Something We Forgot


The orioles are back now, 

After the tree-foliage has 



Their sunset bodies

Beg for black 

At the wing tips,


And shelter

Amidst the green.


The Lazuli 

Bunting, A blurring-blue

And orange-cream


Arrives first, blue 

Always present 

Before the green.


In the burning light 

of Fox,—pure leaping—


Earth-dark fur



Chewed until still,

Carried for the reason.

Sweetgrass & Fire

She wouldn’t buy a braided bundle 

 built however rightly there;

would prefer to watch it garden grow,

 thinning, when Time would spare. 


She wouldn't tie the bottom or

 the top with common cord;

sooner with a shock of grass

 wetted by her lips—“Better

to wrap it with itself

 surely, in place of this.”


She wouldn’t let mine help her hold

 one end of the braid as she took;

the side of her foot was suitable, more— 

 the purity of her tone. 


She wouldn’t strike a match, for

 smoke to that green braid;

finer still is candle wax—’tis

 “Better to let the bumbling bees’

 yearnings fuel the flames.”


She spoke—when singing

 and then, without sound:

“These are the ways I long for Fire—

 This is how sweetgrass is bound."


Old Man Niwot

Here, in the west, our blood is built of snowmelt. Up here, 

feet of crystalline water lingers on through summer, sags down

into the catchment bases of cliffs, gathers wind-blown dust and orange fungus 

and occasionally animal fur. The sun's slow tumult across the southern sky

tears at the compacted granules, making them weep their bitter memories 

back into the earth. Trollius, globeflower, and Caltha, marsh marigold, 

and even Ranunculus adoneus—the buttercup of Adonis—

can be seen bursting through, proud of Winter’s longing.

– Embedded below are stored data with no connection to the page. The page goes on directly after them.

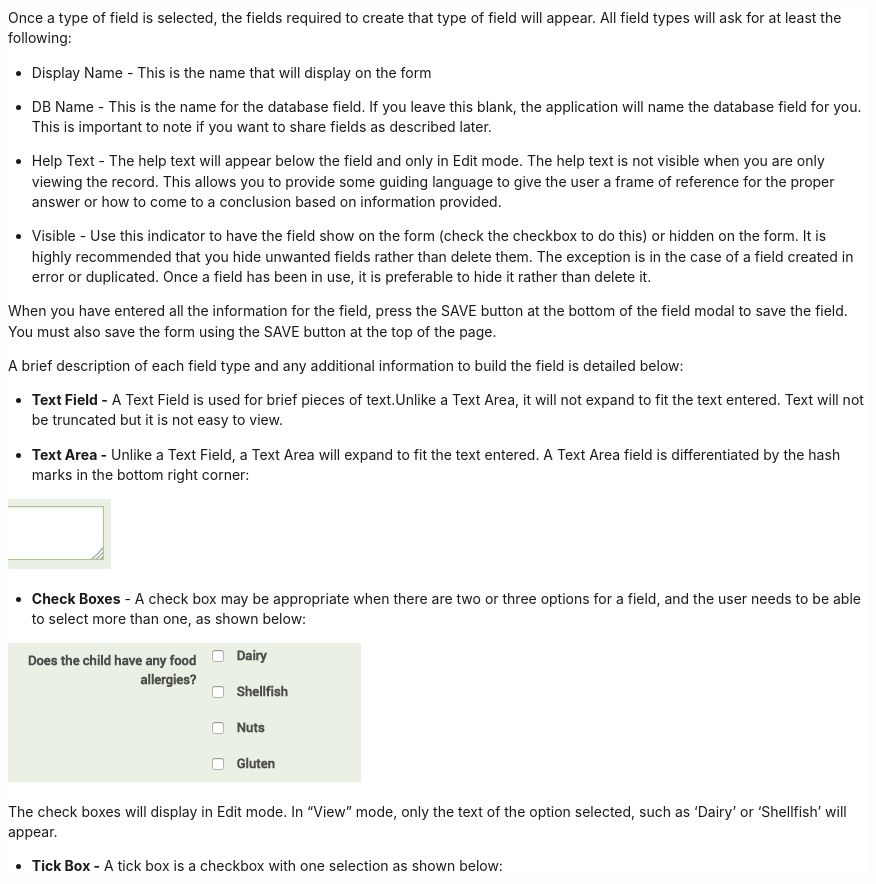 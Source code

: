 Once a type of field is selected, the fields required to create that
type of field will appear. All field types will ask for at least the
following:

-   Display Name - This is the name that will display on the form

-   DB Name - This is the name for the database field. If you leave this blank, the application will name the database field for you. This is important to note if you want to share fields as described later.

-   Help Text - The help text will appear below the field and only in Edit mode. The help text is not visible when you are only viewing the record. This allows you to provide some guiding language to give the user a frame of reference for the proper answer or how to come to a conclusion based on information provided.

-   Visible - Use this indicator to have the field show on the form (check the checkbox to do this) or hidden on the form. It is highly recommended that you hide unwanted fields rather than delete them. The exception is in the case of a field created in error or duplicated. Once a field has been in use, it is preferable to hide it rather than delete it.

When you have entered all the information for the field, press the SAVE
button at the bottom of the field modal to save the field. You must also
save the form using the SAVE button at the top of the page.

A brief description of each field type and any additional information to
build the field is detailed below:

-   **Text Field -** A Text Field is used for brief pieces of text.Unlike a Text Area, it will not expand to fit the text entered. Text will not be truncated but it is not easy to view.

-   **Text Area -** Unlike a Text Field, a Text Area will expand to fit the text entered. A Text Area field is differentiated by the hash marks in the bottom right corner:

![](img/image109.png)

-   **Check Boxes** - A check box may be appropriate when there are two or three options for a field, and the user needs to be able to select more than one, as shown below:

![](img/image72.png)

The check boxes will display in Edit mode. In “View” mode, only the text of the option selected, such as ‘Dairy’ or ‘Shellfish’ will appear.

-   **Tick Box -** A tick box is a checkbox with one selection as shown below:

“The White North is now sleeping 

through miles of dark soil.” I remember, walking 

 along Aspen Creek to the spring—la source— our life. 

“It feeds us. Is us. The water we drink becomes our blood,

 and Old Man Niwot, he blew it here."  Thank him, 

Thank him.


Obsidian Caelum

The sea-glimmer of Raven’s feathers

 captures your gaze— waves

bending light keep churning

 across a pinnate cloak.


“I will help you, but if you falter,

 your eyes will become food.”


                  Odin gave an eye for knowledge

                                without a second thought…

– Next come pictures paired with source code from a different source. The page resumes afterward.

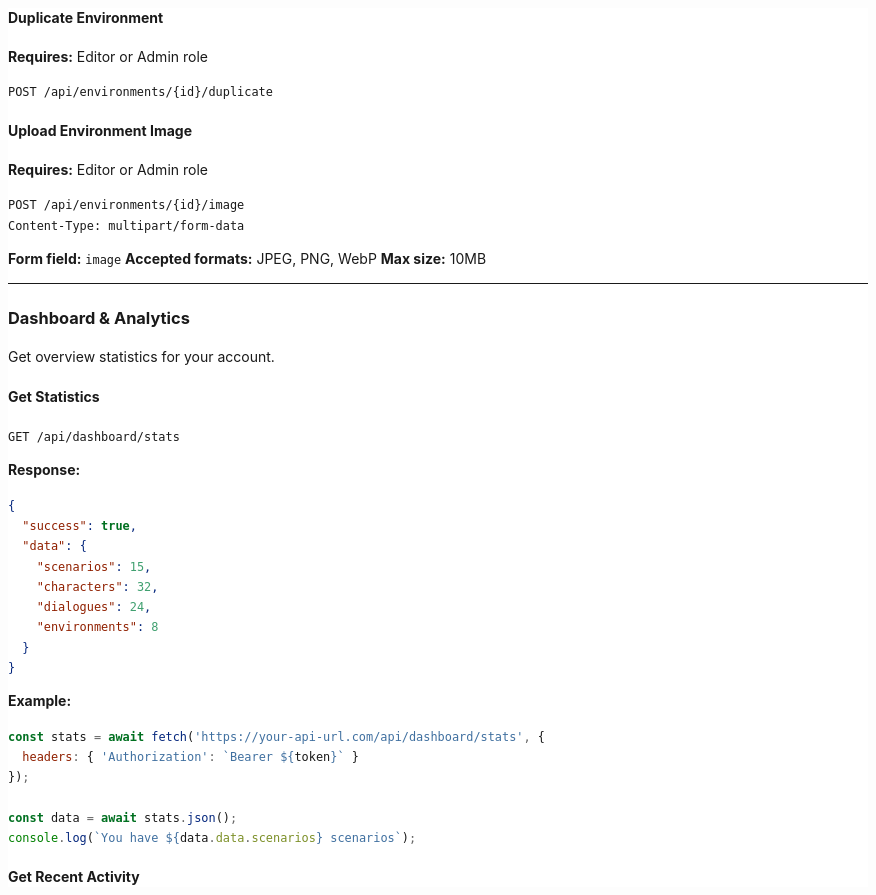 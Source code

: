 #### Duplicate Environment

**Requires:** Editor or Admin role

```http
POST /api/environments/{id}/duplicate
```

#### Upload Environment Image

**Requires:** Editor or Admin role

```http
POST /api/environments/{id}/image
Content-Type: multipart/form-data
```

**Form field:** `image`
**Accepted formats:** JPEG, PNG, WebP
**Max size:** 10MB

---

### Dashboard & Analytics

Get overview statistics for your account.

#### Get Statistics

```http
GET /api/dashboard/stats
```

**Response:**
```json
{
  "success": true,
  "data": {
    "scenarios": 15,
    "characters": 32,
    "dialogues": 24,
    "environments": 8
  }
}
```

**Example:**
```javascript
const stats = await fetch('https://your-api-url.com/api/dashboard/stats', {
  headers: { 'Authorization': `Bearer ${token}` }
});

const data = await stats.json();
console.log(`You have ${data.data.scenarios} scenarios`);
```

#### Get Recent Activity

A gamble, but irresistible. 


                 Faust figured so, too.




In absence of  mediation,

 we settle for a mediator.

Imminence— she’s shifty, 

 one needs a certain something

to contain her.


               A vessel of sorts. 


Ask a question first—

 Then, listen. 



The messages she sends

 digest your mind

into cross-wise thinking 

 of gale and tempest-storm;

into splintered

 polyphony of rot.


               Putrefacation is illumination. 

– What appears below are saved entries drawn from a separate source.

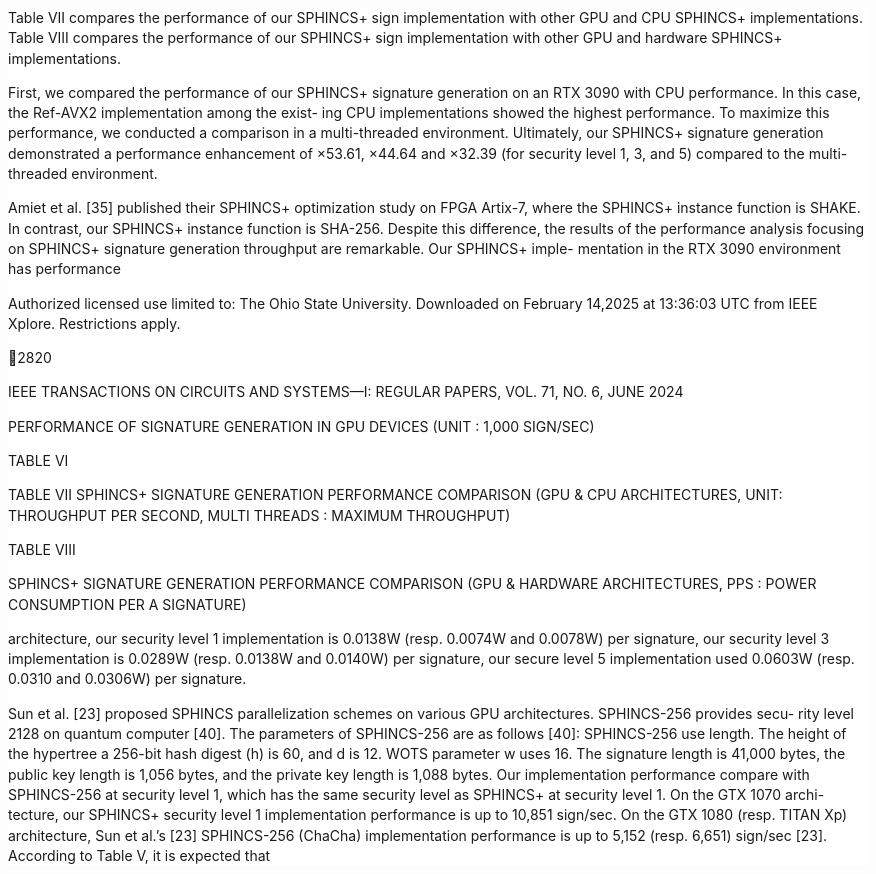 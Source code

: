 Table VII compares the performance of our SPHINCS+
sign implementation with other GPU and CPU SPHINCS+
implementations. Table VIII compares the performance of
our SPHINCS+ sign implementation with other GPU and
hardware SPHINCS+ implementations.

First, we compared the performance of our SPHINCS+
signature generation on an RTX 3090 with CPU performance.
In this case, the Ref-AVX2 implementation among the exist-
ing CPU implementations showed the highest performance.
To maximize this performance, we conducted a comparison
in a multi-threaded environment. Ultimately, our SPHINCS+
signature generation demonstrated a performance enhancement
of ×53.61, ×44.64 and ×32.39 (for security level 1, 3, and
5) compared to the multi-threaded environment.

Amiet et al. [35] published their SPHINCS+ optimization
study on FPGA Artix-7, where the SPHINCS+ instance
function is SHAKE. In contrast, our SPHINCS+ instance
function is SHA-256. Despite this difference, the results of
the performance analysis focusing on SPHINCS+ signature
generation throughput are remarkable. Our SPHINCS+ imple-
mentation in the RTX 3090 environment has performance

Authorized licensed use limited to: The Ohio State University. Downloaded on February 14,2025 at 13:36:03 UTC from IEEE Xplore.  Restrictions apply.

2820

IEEE TRANSACTIONS ON CIRCUITS AND SYSTEMS—I: REGULAR PAPERS, VOL. 71, NO. 6, JUNE 2024

PERFORMANCE OF SIGNATURE GENERATION IN GPU DEVICES (UNIT : 1,000 SIGN/SEC)

TABLE VI

TABLE VII
SPHINCS+ SIGNATURE GENERATION PERFORMANCE COMPARISON
(GPU & CPU ARCHITECTURES, UNIT: THROUGHPUT PER SECOND,
MULTI THREADS : MAXIMUM THROUGHPUT)

TABLE VIII

SPHINCS+ SIGNATURE GENERATION PERFORMANCE COMPARISON
(GPU & HARDWARE ARCHITECTURES, PPS : POWER CONSUMPTION
PER A SIGNATURE)

architecture, our security level 1 implementation is 0.0138W
(resp. 0.0074W and 0.0078W) per signature, our security level
3 implementation is 0.0289W (resp. 0.0138W and 0.0140W)
per signature, our secure level 5 implementation used 0.0603W
(resp. 0.0310 and 0.0306W) per signature.

Sun et al. [23] proposed SPHINCS parallelization schemes
on various GPU architectures. SPHINCS-256 provides secu-
rity level 2128 on quantum computer [40]. The parameters
of SPHINCS-256 are as follows [40]: SPHINCS-256 use
length. The height of the hypertree
a 256-bit hash digest
(h) is 60, and d is 12. WOTS parameter w uses 16. The
signature length is 41,000 bytes, the public key length is
1,056 bytes, and the private key length is 1,088 bytes. Our
implementation performance compare with SPHINCS-256
at security level 1, which has the same security level as
SPHINCS+ at security level 1. On the GTX 1070 archi-
tecture, our SPHINCS+ security level 1 implementation
performance is up to 10,851 sign/sec. On the GTX 1080
(resp. TITAN Xp) architecture, Sun et al.’s [23] SPHINCS-256
(ChaCha) implementation performance is up to 5,152 (resp.
6,651) sign/sec [23]. According to Table V, it is expected that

                         Why is that so difficult to grok?


Because Sun is warmth—

 we ache to merge,

forgetting our flesh burns.




Raven caught fire while stealing 

 a coffer of light—

similar to Psyche, 

 who snatched a box of beauty

from the mistress of the underworld—

 so we (clothed in darkness)

could catch fish and gather food.


            A roller who bet his dice

                       on the redemption of human-kindness


A little homage now and then wouldn't hurt...




Watch your eyes. 


Poem in Four Parts


A few words well-written,

 cared for, 

developed and made real—

 are subtle currents that run 

through the river stones of our bones; 

 what our blood is made of.



Somewhere inside a very quiet place,

 gravity is pulling our bodies upwards

towards roots—

 the force of wild water 

captures the brilliance of sun,

 feeds it into the darkness of earth.



The love the soil has for the sky! 

 A blue so blue only blood could be more red!

The written lines of others fill my poems—

 I take no credit.



I awake each morning and fumble with images—

 “Ask them!” she says, 

“Have them show you the way

 down the long ocean-road.”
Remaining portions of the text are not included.